Aleatoric Uncertainty & Hurricane Counts

If your forecast target is a count, like the number of hurricanes in a season, it is a good idea to understand aleatoric uncertainty. For small counts the aleatoric uncertainty is quite large.

You can demonstrate this using the following code. First you create a vector of length equal to 100 years that has the rate varying predictably between 4 and 8. All statistical models for hurricane counts predict this rate.

Then, from the rate for each year you generate a random count based on a Poisson distribution and compute the squared correlation between the count vector and the rate vector. This is the variation in counts explained by the rate.
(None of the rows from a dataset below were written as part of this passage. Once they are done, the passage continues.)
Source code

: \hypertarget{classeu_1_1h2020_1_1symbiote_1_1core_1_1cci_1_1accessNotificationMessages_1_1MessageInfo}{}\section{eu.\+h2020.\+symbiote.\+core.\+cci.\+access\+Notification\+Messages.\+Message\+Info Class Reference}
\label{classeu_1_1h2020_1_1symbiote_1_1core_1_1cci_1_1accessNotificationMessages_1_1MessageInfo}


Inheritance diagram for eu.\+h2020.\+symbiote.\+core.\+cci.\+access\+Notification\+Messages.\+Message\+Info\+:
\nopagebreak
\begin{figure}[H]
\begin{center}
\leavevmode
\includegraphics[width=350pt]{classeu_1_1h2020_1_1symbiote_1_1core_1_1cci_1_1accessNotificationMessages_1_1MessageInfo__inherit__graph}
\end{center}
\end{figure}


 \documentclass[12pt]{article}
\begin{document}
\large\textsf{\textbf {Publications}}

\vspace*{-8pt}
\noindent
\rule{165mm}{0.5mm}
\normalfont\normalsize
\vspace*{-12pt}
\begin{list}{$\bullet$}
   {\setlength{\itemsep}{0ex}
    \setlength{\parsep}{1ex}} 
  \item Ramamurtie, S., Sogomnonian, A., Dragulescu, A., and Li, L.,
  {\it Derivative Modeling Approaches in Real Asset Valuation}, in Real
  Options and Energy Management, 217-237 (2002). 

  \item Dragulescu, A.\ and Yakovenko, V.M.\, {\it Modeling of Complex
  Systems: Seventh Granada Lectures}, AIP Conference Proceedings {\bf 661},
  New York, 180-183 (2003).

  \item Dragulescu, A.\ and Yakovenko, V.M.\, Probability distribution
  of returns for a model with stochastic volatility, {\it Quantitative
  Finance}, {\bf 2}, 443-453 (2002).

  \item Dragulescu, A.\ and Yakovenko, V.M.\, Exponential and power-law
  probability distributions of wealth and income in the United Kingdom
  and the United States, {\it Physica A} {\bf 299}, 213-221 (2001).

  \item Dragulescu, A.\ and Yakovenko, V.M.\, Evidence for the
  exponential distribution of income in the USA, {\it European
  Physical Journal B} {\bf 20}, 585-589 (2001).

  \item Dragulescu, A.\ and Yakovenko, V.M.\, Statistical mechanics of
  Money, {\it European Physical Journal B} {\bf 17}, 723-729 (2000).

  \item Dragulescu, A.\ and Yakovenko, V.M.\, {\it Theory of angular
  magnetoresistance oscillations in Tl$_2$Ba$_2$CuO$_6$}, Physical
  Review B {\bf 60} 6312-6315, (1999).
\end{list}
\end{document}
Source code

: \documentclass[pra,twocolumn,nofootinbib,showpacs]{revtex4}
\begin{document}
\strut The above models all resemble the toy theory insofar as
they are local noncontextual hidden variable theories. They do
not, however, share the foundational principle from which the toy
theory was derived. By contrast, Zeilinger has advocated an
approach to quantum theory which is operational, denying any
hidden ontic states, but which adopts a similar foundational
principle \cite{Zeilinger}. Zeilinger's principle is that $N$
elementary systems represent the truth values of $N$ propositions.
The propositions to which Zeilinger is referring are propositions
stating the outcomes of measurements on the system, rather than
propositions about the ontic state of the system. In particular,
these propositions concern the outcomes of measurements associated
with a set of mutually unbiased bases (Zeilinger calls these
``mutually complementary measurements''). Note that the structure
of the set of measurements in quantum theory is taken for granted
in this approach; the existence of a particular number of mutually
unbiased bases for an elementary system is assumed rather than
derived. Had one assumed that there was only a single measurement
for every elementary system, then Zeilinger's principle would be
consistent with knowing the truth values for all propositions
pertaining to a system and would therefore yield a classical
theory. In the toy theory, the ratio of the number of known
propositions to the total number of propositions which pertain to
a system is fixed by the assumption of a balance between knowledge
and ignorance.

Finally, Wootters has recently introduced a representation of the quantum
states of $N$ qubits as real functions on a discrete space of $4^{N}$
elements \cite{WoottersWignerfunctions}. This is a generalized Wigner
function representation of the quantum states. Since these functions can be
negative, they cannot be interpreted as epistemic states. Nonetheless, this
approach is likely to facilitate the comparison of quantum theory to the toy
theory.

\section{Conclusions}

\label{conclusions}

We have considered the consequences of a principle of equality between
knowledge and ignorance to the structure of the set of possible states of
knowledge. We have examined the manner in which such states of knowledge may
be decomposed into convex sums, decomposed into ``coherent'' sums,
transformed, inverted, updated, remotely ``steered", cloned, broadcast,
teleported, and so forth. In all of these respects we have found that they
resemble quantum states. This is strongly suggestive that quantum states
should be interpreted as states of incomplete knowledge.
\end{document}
One minus this is the variation in counts unexplained by the rate (aleatoric uncertainty).

Repeat 1000 times and generate a histogram.

rate = rep(4:8, 20)
h = numeric()
xx = numeric()
for (j in 1:1000) {
    for (i in 1:100) h[i] = rpois(1, lambda = rate[i])
    xx[j] = 100 - cor(rate, h)^2 * 100
}
hist(xx, xlab = "Aleatoric Uncertainty (%)", main = "")

plot of chunk simulation

The estimated level of irreducible uncertainty in this example is 74.1% with a interquartile range of between 69.7% and 79.2%.

This is not to say that we can't learn anything from a busted forecast, and we should certainly try, it only means that what we do learn will not diminish this type of uncertainty.